Saved data entries:
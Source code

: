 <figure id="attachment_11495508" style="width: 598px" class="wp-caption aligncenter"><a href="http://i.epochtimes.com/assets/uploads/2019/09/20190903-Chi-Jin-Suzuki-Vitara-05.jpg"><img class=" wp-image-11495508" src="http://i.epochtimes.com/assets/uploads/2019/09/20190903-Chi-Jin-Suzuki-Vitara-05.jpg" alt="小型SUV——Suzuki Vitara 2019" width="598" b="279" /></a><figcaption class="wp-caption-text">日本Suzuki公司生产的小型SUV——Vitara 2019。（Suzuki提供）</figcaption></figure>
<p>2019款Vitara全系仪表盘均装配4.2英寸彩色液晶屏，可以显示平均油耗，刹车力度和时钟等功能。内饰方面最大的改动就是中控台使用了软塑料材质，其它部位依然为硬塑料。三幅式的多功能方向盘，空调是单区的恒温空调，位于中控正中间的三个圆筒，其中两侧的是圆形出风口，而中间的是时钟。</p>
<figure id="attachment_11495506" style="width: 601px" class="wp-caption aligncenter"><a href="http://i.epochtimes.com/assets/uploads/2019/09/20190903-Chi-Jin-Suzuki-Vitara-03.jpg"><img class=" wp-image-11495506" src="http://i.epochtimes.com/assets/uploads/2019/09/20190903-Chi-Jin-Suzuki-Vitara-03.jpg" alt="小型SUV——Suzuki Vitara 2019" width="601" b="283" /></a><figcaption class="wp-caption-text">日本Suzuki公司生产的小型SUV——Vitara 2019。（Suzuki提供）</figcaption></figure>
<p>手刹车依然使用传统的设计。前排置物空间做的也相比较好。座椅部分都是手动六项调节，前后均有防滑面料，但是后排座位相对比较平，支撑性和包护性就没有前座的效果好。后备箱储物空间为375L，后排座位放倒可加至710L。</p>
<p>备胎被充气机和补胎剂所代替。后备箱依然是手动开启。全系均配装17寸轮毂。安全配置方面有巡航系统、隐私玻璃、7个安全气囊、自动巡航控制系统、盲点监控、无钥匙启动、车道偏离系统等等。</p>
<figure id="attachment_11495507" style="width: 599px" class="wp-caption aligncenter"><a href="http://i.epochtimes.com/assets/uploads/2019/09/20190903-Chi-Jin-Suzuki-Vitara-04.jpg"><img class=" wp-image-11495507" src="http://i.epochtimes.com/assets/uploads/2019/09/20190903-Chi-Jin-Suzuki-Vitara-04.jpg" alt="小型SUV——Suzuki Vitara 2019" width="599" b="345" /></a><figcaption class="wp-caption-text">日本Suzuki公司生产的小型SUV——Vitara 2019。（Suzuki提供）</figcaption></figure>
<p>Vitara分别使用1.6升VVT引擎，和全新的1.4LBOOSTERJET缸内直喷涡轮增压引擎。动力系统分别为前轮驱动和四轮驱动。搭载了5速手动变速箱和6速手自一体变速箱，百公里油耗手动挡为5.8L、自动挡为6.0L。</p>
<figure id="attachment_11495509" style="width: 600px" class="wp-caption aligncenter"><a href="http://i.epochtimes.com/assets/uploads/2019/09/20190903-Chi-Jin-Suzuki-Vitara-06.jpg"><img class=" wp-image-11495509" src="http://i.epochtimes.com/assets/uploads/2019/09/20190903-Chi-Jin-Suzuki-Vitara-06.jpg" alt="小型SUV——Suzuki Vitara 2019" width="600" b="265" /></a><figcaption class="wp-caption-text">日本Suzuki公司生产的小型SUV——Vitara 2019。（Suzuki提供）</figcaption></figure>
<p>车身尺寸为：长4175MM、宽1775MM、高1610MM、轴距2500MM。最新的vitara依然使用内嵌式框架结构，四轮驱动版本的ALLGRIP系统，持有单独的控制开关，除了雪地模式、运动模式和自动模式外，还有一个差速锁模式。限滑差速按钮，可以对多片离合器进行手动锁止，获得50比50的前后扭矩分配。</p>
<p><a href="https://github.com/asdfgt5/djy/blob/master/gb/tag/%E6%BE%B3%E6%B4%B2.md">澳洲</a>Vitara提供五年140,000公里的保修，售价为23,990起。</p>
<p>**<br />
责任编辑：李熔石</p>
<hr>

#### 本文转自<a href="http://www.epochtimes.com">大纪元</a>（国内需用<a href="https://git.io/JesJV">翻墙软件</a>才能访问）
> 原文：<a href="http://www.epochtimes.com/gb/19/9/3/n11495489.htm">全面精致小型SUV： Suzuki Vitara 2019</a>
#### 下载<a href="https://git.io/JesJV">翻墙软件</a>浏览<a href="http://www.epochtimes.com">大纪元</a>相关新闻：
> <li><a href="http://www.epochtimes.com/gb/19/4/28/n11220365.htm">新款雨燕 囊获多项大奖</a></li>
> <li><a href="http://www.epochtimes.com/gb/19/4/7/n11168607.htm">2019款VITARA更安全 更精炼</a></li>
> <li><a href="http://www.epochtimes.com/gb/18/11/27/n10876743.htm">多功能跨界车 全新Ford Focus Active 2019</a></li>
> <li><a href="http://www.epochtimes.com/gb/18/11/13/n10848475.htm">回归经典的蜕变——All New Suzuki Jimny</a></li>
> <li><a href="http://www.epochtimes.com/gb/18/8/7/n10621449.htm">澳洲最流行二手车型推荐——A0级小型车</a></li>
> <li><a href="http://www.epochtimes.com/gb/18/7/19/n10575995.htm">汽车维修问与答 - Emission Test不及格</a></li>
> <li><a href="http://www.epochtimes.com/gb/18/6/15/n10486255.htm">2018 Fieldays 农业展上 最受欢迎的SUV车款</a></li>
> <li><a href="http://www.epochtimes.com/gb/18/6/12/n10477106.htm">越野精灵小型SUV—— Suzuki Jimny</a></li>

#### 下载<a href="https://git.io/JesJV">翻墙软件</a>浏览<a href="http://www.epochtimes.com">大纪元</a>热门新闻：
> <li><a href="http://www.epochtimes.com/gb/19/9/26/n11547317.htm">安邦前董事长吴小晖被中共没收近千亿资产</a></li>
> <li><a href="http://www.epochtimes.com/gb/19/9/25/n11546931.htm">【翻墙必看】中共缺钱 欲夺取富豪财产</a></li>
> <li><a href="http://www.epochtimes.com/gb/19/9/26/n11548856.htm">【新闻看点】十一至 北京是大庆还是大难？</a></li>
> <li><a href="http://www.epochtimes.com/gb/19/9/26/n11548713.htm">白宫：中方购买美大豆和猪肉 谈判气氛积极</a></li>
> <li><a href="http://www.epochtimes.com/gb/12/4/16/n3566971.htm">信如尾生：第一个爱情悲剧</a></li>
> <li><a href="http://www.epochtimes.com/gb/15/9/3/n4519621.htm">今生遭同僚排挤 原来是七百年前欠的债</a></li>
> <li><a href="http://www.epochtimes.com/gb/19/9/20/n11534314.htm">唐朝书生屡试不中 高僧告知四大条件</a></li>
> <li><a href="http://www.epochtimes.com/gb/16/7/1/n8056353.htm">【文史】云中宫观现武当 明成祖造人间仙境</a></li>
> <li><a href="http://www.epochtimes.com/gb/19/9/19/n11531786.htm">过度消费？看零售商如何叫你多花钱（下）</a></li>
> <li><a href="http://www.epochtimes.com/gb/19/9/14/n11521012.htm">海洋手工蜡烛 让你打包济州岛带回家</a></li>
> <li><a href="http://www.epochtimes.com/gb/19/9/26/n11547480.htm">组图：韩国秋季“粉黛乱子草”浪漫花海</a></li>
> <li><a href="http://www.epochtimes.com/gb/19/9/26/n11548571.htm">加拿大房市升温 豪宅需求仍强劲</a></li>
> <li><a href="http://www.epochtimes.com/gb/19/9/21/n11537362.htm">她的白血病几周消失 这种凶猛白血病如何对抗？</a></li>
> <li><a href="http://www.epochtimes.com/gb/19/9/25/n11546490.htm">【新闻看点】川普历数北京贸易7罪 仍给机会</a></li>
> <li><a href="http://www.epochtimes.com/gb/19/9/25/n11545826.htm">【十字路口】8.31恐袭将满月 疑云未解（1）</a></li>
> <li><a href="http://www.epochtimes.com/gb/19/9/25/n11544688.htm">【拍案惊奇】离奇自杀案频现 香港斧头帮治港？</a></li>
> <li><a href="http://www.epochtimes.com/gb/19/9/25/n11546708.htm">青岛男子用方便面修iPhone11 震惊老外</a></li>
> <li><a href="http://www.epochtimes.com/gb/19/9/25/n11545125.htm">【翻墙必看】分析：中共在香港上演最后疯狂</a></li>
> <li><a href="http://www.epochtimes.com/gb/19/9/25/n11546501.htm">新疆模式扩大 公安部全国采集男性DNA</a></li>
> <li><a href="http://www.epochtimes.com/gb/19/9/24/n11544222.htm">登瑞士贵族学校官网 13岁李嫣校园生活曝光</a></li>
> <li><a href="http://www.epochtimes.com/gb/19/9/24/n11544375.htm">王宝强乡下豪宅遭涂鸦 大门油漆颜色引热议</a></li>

GOAL OF THE EXERCISE: Show me all lines in the records that contain "Jimny".

RESULT BELOW:
> <li><a href="http://www.epochtimes.com/gb/18/11/13/n10848475.htm">回归经典的蜕变——All New Suzuki Jimny</a></li>
> <li><a href="http://www.epochtimes.com/gb/18/6/12/n10477106.htm">越野精灵小型SUV—— Suzuki Jimny</a></li>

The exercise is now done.